While much of it is reconstructed, all the friezes are the orignal. They depict the epic battle between the gods and the giants. The friezes wrap the entire room, and are only a portion of the original. Larger than life humans, with stone flesh, wresting with ani-morphs and crumbling.

 This is what Owen and I would look like if we were Greek:
 The next spectacular artifact was the Market Gate of Melitus, one of the best preserved and complete architectural elements from the Greek Period. I am thinking later Greek because of the capitals' very intricate patterns and designs. These are stones that Christ could have walked by!
 So, let's go a little but further back in time. Walk through the Gate of Melitus, and emerge in Ancient Babylon. This is the Ishtar Gate of Nebuchadnezzar II.  Actually, it is the smaller portion of the gate. While parts are reproductions of the gate, many of the tiles are the originals. The animals and cuneiform script are the real thing.
I usually think of artifacts, museums, etc as being beautiful, but monochromatic. Objects do, after all, loose their pigment over time. This gate is brilliant deep blue and bright yellow. The tiles catch the light. It was spectacular.
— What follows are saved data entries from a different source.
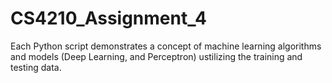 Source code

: # CS4210_Assignment_4

Each Python script demonstrates a concept of machine learning algorithms and models (Deep Learning, and Perceptron) ustilizing the training and testing data. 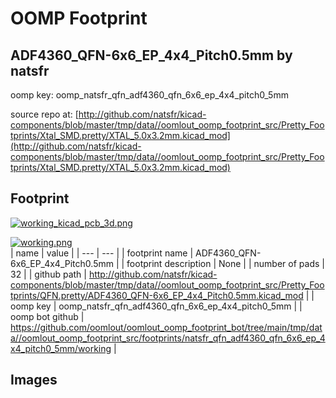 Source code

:# OOMP Footprint  
## ADF4360_QFN-6x6_EP_4x4_Pitch0.5mm  by natsfr  
  
oomp key: oomp_natsfr_qfn_adf4360_qfn_6x6_ep_4x4_pitch0_5mm  
  
source repo at: [http://github.com/natsfr/kicad-components/blob/master/tmp/data//oomlout_oomp_footprint_src/Pretty_Footprints/Xtal_SMD.pretty/XTAL_5.0x3.2mm.kicad_mod](http://github.com/natsfr/kicad-components/blob/master/tmp/data//oomlout_oomp_footprint_src/Pretty_Footprints/Xtal_SMD.pretty/XTAL_5.0x3.2mm.kicad_mod)  
## Footprint  
  
[![working_kicad_pcb_3d.png](working_kicad_pcb_3d_600.png)](working_kicad_pcb_3d.png)  
  
[![working.png](working_600.png)](working.png)  
| name | value | 
| --- | --- | 
| footprint name | ADF4360_QFN-6x6_EP_4x4_Pitch0.5mm | 
| footprint description | None | 
| number of pads | 32 | 
| github path | http://github.com/natsfr/kicad-components/blob/master/tmp/data//oomlout_oomp_footprint_src/Pretty_Footprints/QFN.pretty/ADF4360_QFN-6x6_EP_4x4_Pitch0.5mm.kicad_mod | 
| oomp key | oomp_natsfr_qfn_adf4360_qfn_6x6_ep_4x4_pitch0_5mm | 
| oomp bot github | https://github.com/oomlout/oomlout_oomp_footprint_bot/tree/main/tmp/data//oomlout_oomp_footprint_src/footprints/natsfr_qfn_adf4360_qfn_6x6_ep_4x4_pitch0_5mm/working | 
## Images  
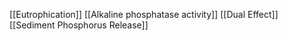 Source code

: [[Eutrophication]]
[[Alkaline phosphatase activity]]
[[Dual Effect]]
[[Sediment Phosphorus Release]]
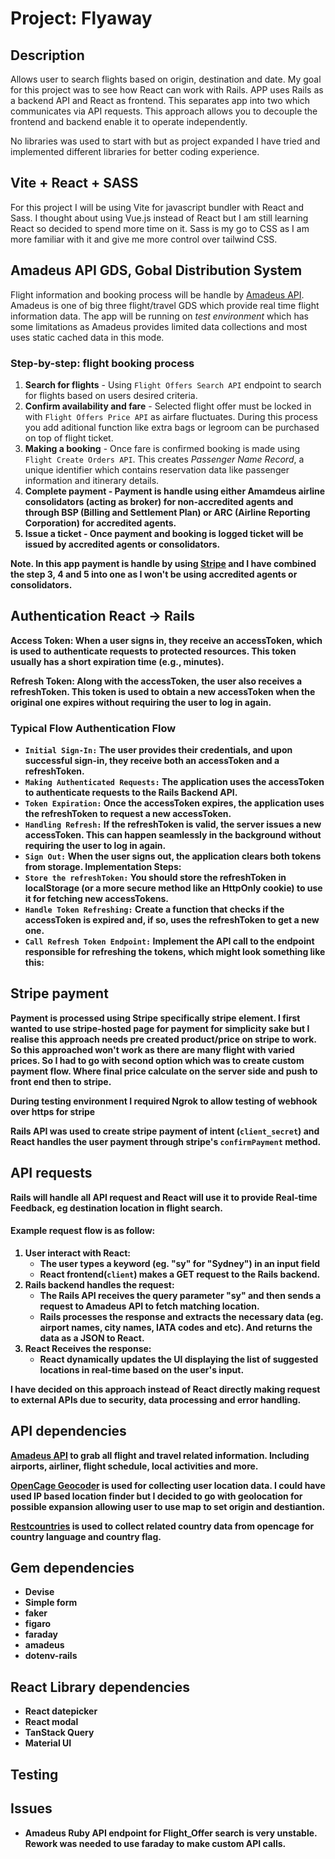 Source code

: # Project: Flyaway

## Description
Allows user to search flights based on origin, destination and date. My goal for this project was to see how React can work with Rails.
APP uses Rails as a backend API and React as frontend. This separates app into two which communicates via API requests. This approach allows you to decouple the frontend and backend enable it to operate independently. 

No libraries was used to start with but as project expanded I have tried and implemented different libraries for better coding experience. 

## Vite + React + SASS
For this project I will be using Vite for javascript bundler with React and Sass.
I thought about using Vue.js instead of React but I am still learning React so decided to spend more time on it. 
Sass is my go to CSS as I am more familiar with it and give me more control over tailwind CSS. 

## Amadeus API GDS, Gobal Distribution System
Flight information and booking process will be handle by [Amadeus API](https://developers.amadeus.com/). Amadeus is one of big three flight/travel GDS which provide real time flight information data. The app will be running on <i>test environment</i> which has some limitations as Amadeus provides limited data collections and most uses static cached data in this mode.  

### Step-by-step: flight booking process
1. <b>Search for flights</b> - Using `Flight Offers Search API` endpoint to search for flights based on users desired criteria.
2. <b>Confirm availability and fare</b> - Selected flight offer must be locked in with `Flight Offers Price API` as airfare fluctuates. During this process you add aditional function like extra bags or legroom can be purchased on top of flight ticket. 
3. <b>Making a booking</b> - Once fare is confirmed booking is made using `Flight Create Orders API`. This creates <i>Passenger Name Record</i>, a unique identifier which contains reservation data like passenger information and itinerary details. 
4. <b>Complete payment<b> - Payment is handle using either Amamdeus airline consolidators (acting as broker) for non-accredited agents and through BSP (Billing and Settlement Plan) or ARC (Airline Reporting Corporation) for accredited agents. 
5. <b>Issue a ticket</b> - Once payment and booking is logged ticket will be issued by accredited agents or consolidators.

Note. In this app payment is handle by using [Stripe](https://stripe.com/) and I have combined the step <b>3, 4 and 5<b> into one as I won't be using accredited agents or consolidators. 


## Authentication React -> Rails
Access Token: When a user signs in, they receive an accessToken, which is used to authenticate requests to protected resources. This token usually has a short expiration time (e.g., minutes).

Refresh Token: Along with the accessToken, the user also receives a refreshToken. This token is used to obtain a new accessToken when the original one expires without requiring the user to log in again.

### Typical Flow Authentication Flow
- `Initial Sign-In:` The user provides their credentials, and upon successful sign-in, they receive both an accessToken and a refreshToken.
- `Making Authenticated Requests:` The application uses the accessToken to authenticate requests to the Rails Backend API.
- `Token Expiration:` Once the accessToken expires, the application uses the refreshToken to request a new accessToken.
- `Handling Refresh:` If the refreshToken is valid, the server issues a new accessToken. This can happen seamlessly in the background without requiring the user to log in again.
- `Sign Out:` When the user signs out, the application clears both tokens from storage.
Implementation Steps:
- `Store the refreshToken:` You should store the refreshToken in localStorage (or a more secure method like an HttpOnly cookie) to use it for fetching new accessTokens.
- `Handle Token Refreshing:` Create a function that checks if the accessToken is expired and, if so, uses the refreshToken to get a new one.
- `Call Refresh Token Endpoint:` Implement the API call to the endpoint responsible for refreshing the tokens, which might look something like this:


## Stripe payment
Payment is processed using Stripe specifically stripe element. I first wanted to use stripe-hosted page for payment for simplicity sake but I realise this approach needs pre created product/price on stripe to work. So this approached won't work as there are many flight with varied prices. So I had to go with second option which was to create custom payment flow. Where final price calculate on the server side and push to front end then to stripe.

During testing environment I required Ngrok to allow testing of webhook over https for stripe

Rails API was used to create stripe payment of intent (`client_secret`) and React handles the user payment through stripe's `confirmPayment` method. 

## API requests
Rails will handle all API request and React will use it to provide Real-time Feedback, eg destination location in flight search.

#### Example request flow is as follow:
1. User interact with React:
    - The user types a keyword (eg. "sy" for "Sydney") in an input field
    - React frontend(`client`) makes a GET request to the Rails backend.
2. Rails backend handles the request:
    - The Rails API receives the query parameter "sy" and then sends a request to Amadeus API to fetch matching location. 
    - Rails processes the response and extracts the necessary data (eg. airport names, city names, IATA codes and etc). And returns the data as a JSON to React. 
3. React Receives the response:
    - React dynamically updates the UI displaying the list of suggested locations in real-time based on the user's input. 

I have decided on this approach instead of React directly making request to external APIs due to security, data processing and error handling. 

## API dependencies
[Amadeus API](https://www.flightapi.io/flight-status-and-tracking-api) to grab all flight and travel related information.
Including airports, airliner, flight schedule, local activities and more. 

[OpenCage Geocoder](https://opencagedata.com/) is used for collecting user location data. I could have used IP based location finder but I decided to go with geolocation for possible expansion allowing user to use map to set origin and destiantion.

[Restcountries](https://restcountires.com) is used to collect related country data from opencage for country language and country flag. 

## Gem dependencies
- Devise
- Simple form
- faker 
- figaro
- faraday
- amadeus
- dotenv-rails

## React Library dependencies
- React datepicker
- React modal
- TanStack Query
- Material UI

## Testing

## Issues
- Amadeus Ruby API endpoint for Flight_Offer search is very unstable. Rework was needed to use faraday to make custom API calls.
 The rest of the museum is full of Ancient Middle Eastern artifacts, and then another level of Islamic Art. The scope covers the Middle East from before the Hittites to this century. There is certainly a maturity and depth in this art that has grown and developed with culture, religion and time.

Truly Spectacular.

4 comments:

  1. I loved reading this. Hope the pictures show up soon. A little note on the side says "we were unable to handle your request" Bummer.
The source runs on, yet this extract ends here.